On Thu, May 20, 2010 at 11:54 AM, Daniel Fischer
<daniel.is.fischer@web.de> wrote:
On Thursday 20 May 2010 16:34:17, Carlos Camarao wrote:
> In the context of MPTCs, this rule alone is not enough. Consider, for
> example (Example 1):
>
> class F a b where f:: a->b
> class O a where o:: a
> and
> k = f o:: (C a b,O a) => b
> ...
> Our proposal is: consider unreachability not as indication of
> ambiguity but as a condition to trigger overloading resolution (in a
> similar way that FDs trigger overloading resolution): when there is at
> least one unreachable variable and overloading is found not to be
> resolved, then we have ambiguity. Overloading is resolved iff there is
> a unique substitution that can be used to specialize the constraint
> set to one, available in the current context, such that the
> specialized constraint does not contain unreachable type variables.
>...
> Consider, in Example 1, that we have a single instance of F and
> O, say:
>
> instance F Bool Bool where f = not
> instance O Bool where o = True
>
> and consider also that "k" is used as in e.g.:
>
> kb = not k
>
> According to our proposal, kb is well-typed. Its type is Bool.
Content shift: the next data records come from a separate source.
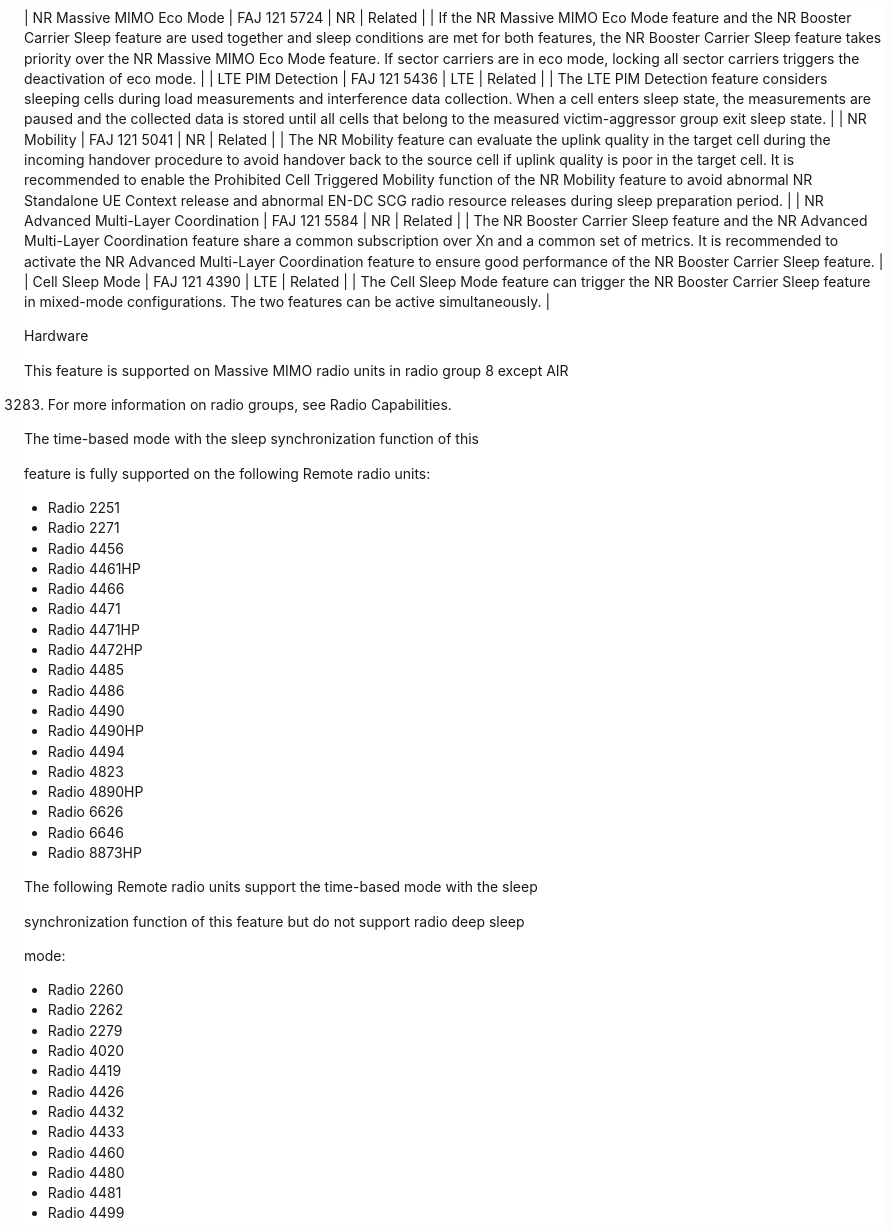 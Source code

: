 | NR Massive MIMO Eco Mode                                                                          | FAJ 121 5724       | NR            | Related        |                      | If the NR Massive MIMO Eco Mode feature and the NR Booster             Carrier Sleep feature are used together and sleep conditions are met for both features,             the NR Booster Carrier Sleep feature takes priority over the NR Massive MIMO Eco Mode             feature. If sector carriers are in eco mode, locking all sector carriers triggers the             deactivation of eco mode.                                                                                                                                                                                          |
| LTE PIM Detection                                                                                 | FAJ 121 5436       | LTE           | Related        |                      | The LTE PIM Detection feature considers sleeping cells during             load measurements and interference data collection. When a cell enters sleep state, the             measurements are paused and the collected data is stored until all cells that belong to             the measured victim-aggressor group exit sleep state.                                                                                                                                                                                                                                                           |
| NR Mobility                                                                                       | FAJ 121 5041       | NR            | Related        |                      | The NR Mobility feature can evaluate the uplink quality in the target cell during the                 incoming handover procedure to avoid handover back to the source cell if uplink                 quality is poor in the target cell.   It is recommended to enable the Prohibited Cell Triggered                                     Mobility function of the NR Mobility feature to avoid abnormal                                     NR Standalone UE Context release and abnormal EN-DC SCG radio                                     resource releases during sleep preparation period. |
| NR Advanced Multi-Layer                                     Coordination                          | FAJ 121 5584       | NR            | Related        |                      | The NR Booster Carrier Sleep feature and the NR Advanced                                     Multi-Layer Coordination feature share a common subscription                                     over Xn and a common set of metrics. It is recommended to                                     activate the NR Advanced Multi-Layer Coordination feature to                                     ensure good performance of the NR Booster Carrier Sleep                                     feature.                                                                                                 |
| Cell Sleep Mode                                                                                   | FAJ 121 4390       | LTE           | Related        |                      | The Cell Sleep Mode feature             can             trigger  the NR Booster Carrier Sleep feature in mixed-mode             configurations. The two features can be active simultaneously.                                                                                                                                                                                                                                                                                                                                                                                                    |

Hardware

This feature is supported on Massive MIMO radio units in radio group 8 except AIR

3283. For more information on radio groups, see Radio Capabilities.

The time-based mode with the sleep synchronization function of this

feature is fully supported on the following Remote radio units:

- Radio 2251
- Radio 2271
- Radio 4456
- Radio 4461HP
- Radio 4466
- Radio 4471
- Radio 4471HP
- Radio 4472HP
- Radio 4485
- Radio 4486
- Radio 4490
- Radio 4490HP
- Radio 4494
- Radio 4823
- Radio 4890HP
- Radio 6626
- Radio 6646
- Radio 8873HP

The following Remote radio units support the time-based mode with the sleep

synchronization function of this feature but do not support radio deep sleep

mode:

- Radio 2260
- Radio 2262
- Radio 2279
- Radio 4020
- Radio 4419
- Radio 4426
- Radio 4432
- Radio 4433
- Radio 4460
- Radio 4480
- Radio 4481
- Radio 4499
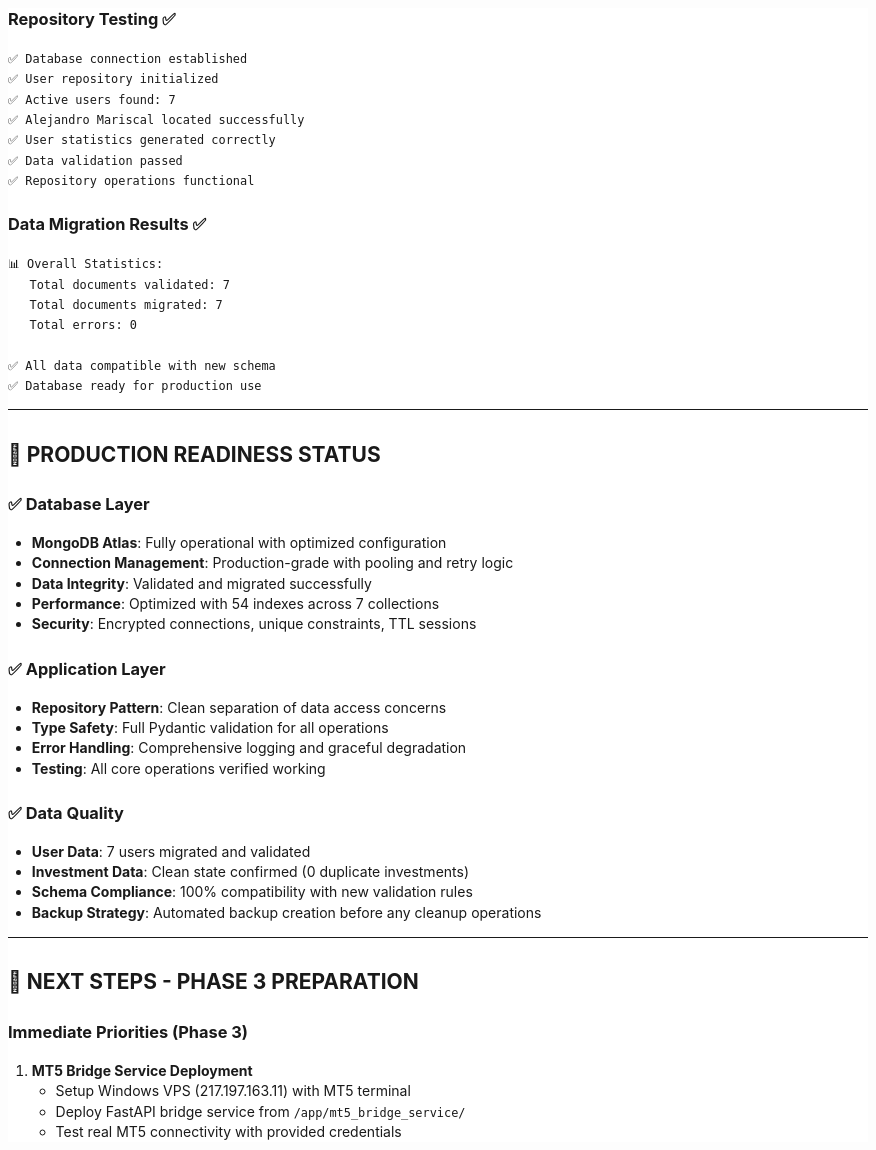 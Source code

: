 ### Repository Testing ✅
```
✅ Database connection established
✅ User repository initialized
✅ Active users found: 7
✅ Alejandro Mariscal located successfully
✅ User statistics generated correctly
✅ Data validation passed
✅ Repository operations functional
```

### Data Migration Results ✅
```
📊 Overall Statistics:
   Total documents validated: 7
   Total documents migrated: 7
   Total errors: 0

✅ All data compatible with new schema
✅ Database ready for production use
```

---

## 🚀 PRODUCTION READINESS STATUS

### ✅ Database Layer
- **MongoDB Atlas**: Fully operational with optimized configuration
- **Connection Management**: Production-grade with pooling and retry logic
- **Data Integrity**: Validated and migrated successfully
- **Performance**: Optimized with 54 indexes across 7 collections
- **Security**: Encrypted connections, unique constraints, TTL sessions

### ✅ Application Layer  
- **Repository Pattern**: Clean separation of data access concerns
- **Type Safety**: Full Pydantic validation for all operations
- **Error Handling**: Comprehensive logging and graceful degradation
- **Testing**: All core operations verified working

### ✅ Data Quality
- **User Data**: 7 users migrated and validated
- **Investment Data**: Clean state confirmed (0 duplicate investments)
- **Schema Compliance**: 100% compatibility with new validation rules
- **Backup Strategy**: Automated backup creation before any cleanup operations

---

## 🎯 NEXT STEPS - PHASE 3 PREPARATION

### Immediate Priorities (Phase 3)
1. **MT5 Bridge Service Deployment**
   - Setup Windows VPS (217.197.163.11) with MT5 terminal
   - Deploy FastAPI bridge service from `/app/mt5_bridge_service/`
   - Test real MT5 connectivity with provided credentials
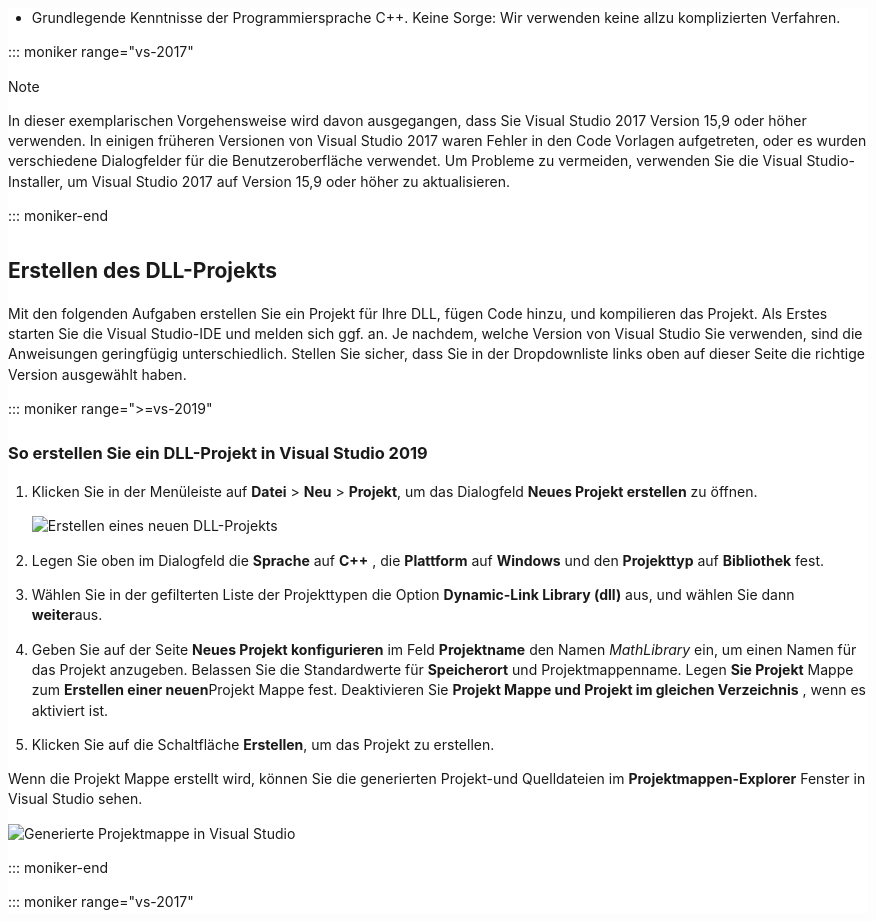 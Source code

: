 - Grundlegende Kenntnisse der Programmiersprache C++. Keine Sorge: Wir verwenden keine allzu komplizierten Verfahren.

::: moniker range="vs-2017"

> [!NOTE]
> In dieser exemplarischen Vorgehensweise wird davon ausgegangen, dass Sie Visual Studio 2017 Version 15,9 oder höher verwenden. In einigen früheren Versionen von Visual Studio 2017 waren Fehler in den Code Vorlagen aufgetreten, oder es wurden verschiedene Dialogfelder für die Benutzeroberfläche verwendet. Um Probleme zu vermeiden, verwenden Sie die Visual Studio-Installer, um Visual Studio 2017 auf Version 15,9 oder höher zu aktualisieren.

::: moniker-end

## <a name="create-the-dll-project"></a>Erstellen des DLL-Projekts

Mit den folgenden Aufgaben erstellen Sie ein Projekt für Ihre DLL, fügen Code hinzu, und kompilieren das Projekt. Als Erstes starten Sie die Visual Studio-IDE und melden sich ggf. an. Je nachdem, welche Version von Visual Studio Sie verwenden, sind die Anweisungen geringfügig unterschiedlich. Stellen Sie sicher, dass Sie in der Dropdownliste links oben auf dieser Seite die richtige Version ausgewählt haben.

::: moniker range=">=vs-2019"

### <a name="to-create-a-dll-project-in-visual-studio-2019"></a>So erstellen Sie ein DLL-Projekt in Visual Studio 2019

1. Klicken Sie in der Menüleiste auf **Datei** > **Neu** > **Projekt**, um das Dialogfeld **Neues Projekt erstellen** zu öffnen.

   ![Erstellen eines neuen DLL-Projekts](media/create-new-dll-project-2019.png "Erstellen des MathLibrary-Projekts")

1. Legen Sie oben im Dialogfeld die **Sprache** auf **C++** , die **Plattform** auf **Windows** und den **Projekttyp** auf **Bibliothek** fest.

1. Wählen Sie in der gefilterten Liste der Projekttypen die Option **Dynamic-Link Library (dll)** aus, und wählen Sie dann **weiter**aus.

1. Geben Sie auf der Seite **Neues Projekt konfigurieren** im Feld **Projektname** den Namen *MathLibrary* ein, um einen Namen für das Projekt anzugeben. Belassen Sie die Standardwerte für **Speicherort** und Projektmappenname. Legen **Sie Projekt** Mappe zum **Erstellen einer neuen**Projekt Mappe fest. Deaktivieren Sie **Projekt Mappe und Projekt im gleichen Verzeichnis** , wenn es aktiviert ist.

1. Klicken Sie auf die Schaltfläche **Erstellen**, um das Projekt zu erstellen.

Wenn die Projekt Mappe erstellt wird, können Sie die generierten Projekt-und Quelldateien im **Projektmappen-Explorer** Fenster in Visual Studio sehen.

![Generierte Projektmappe in Visual Studio](media/mathlibrary-solution-explorer-162.png "Generierte Projektmappe in Visual Studio")

::: moniker-end

::: moniker range="vs-2017"
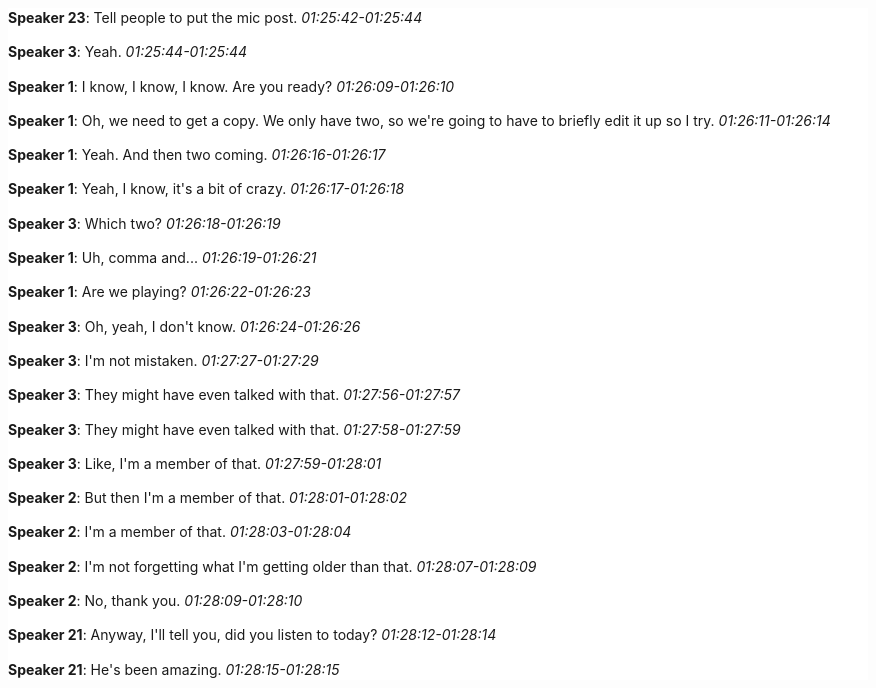 **Speaker 23**: Tell people to put the mic post.
*01:25:42-01:25:44*

**Speaker 3**: Yeah.
*01:25:44-01:25:44*

**Speaker 1**: I know, I know, I know. Are you ready?
*01:26:09-01:26:10*

**Speaker 1**: Oh, we need to get a copy. We only have two, so we're going to have to briefly edit it up so I try.
*01:26:11-01:26:14*

**Speaker 1**: Yeah. And then two coming.
*01:26:16-01:26:17*

**Speaker 1**: Yeah, I know, it's a bit of crazy.
*01:26:17-01:26:18*

**Speaker 3**: Which two?
*01:26:18-01:26:19*

**Speaker 1**: Uh, comma and...
*01:26:19-01:26:21*

**Speaker 1**: Are we playing?
*01:26:22-01:26:23*

**Speaker 3**: Oh, yeah, I don't know.
*01:26:24-01:26:26*

**Speaker 3**: I'm not mistaken.
*01:27:27-01:27:29*

**Speaker 3**: They might have even talked with that.
*01:27:56-01:27:57*

**Speaker 3**: They might have even talked with that.
*01:27:58-01:27:59*

**Speaker 3**: Like, I'm a member of that.
*01:27:59-01:28:01*

**Speaker 2**: But then I'm a member of that.
*01:28:01-01:28:02*

**Speaker 2**: I'm a member of that.
*01:28:03-01:28:04*

**Speaker 2**: I'm not forgetting what I'm getting older than that.
*01:28:07-01:28:09*

**Speaker 2**: No, thank you.
*01:28:09-01:28:10*

**Speaker 21**: Anyway, I'll tell you, did you listen to today?
*01:28:12-01:28:14*

**Speaker 21**: He's been amazing.
*01:28:15-01:28:15*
This
> occurs because (F a b, O a)=>Bool can be simplified to Bool, since
> there exists a single substitution that unifies the constraints with
> instances (F Bool Bool) and (O Bool) available in the current context,
> namely S = (a|->Bool,b|->Bool).
But then somebody defines
instance F Int Bool where f = even
instance O Int where o = 0
What then?
Then (F a b, O a)=>Bool is ambiguous. There are two substitutions that unify (F a b, O a) with instances in the current context.
Using the available instances to resolve overloading is a tricky thing,
it's very easy to make things break that way.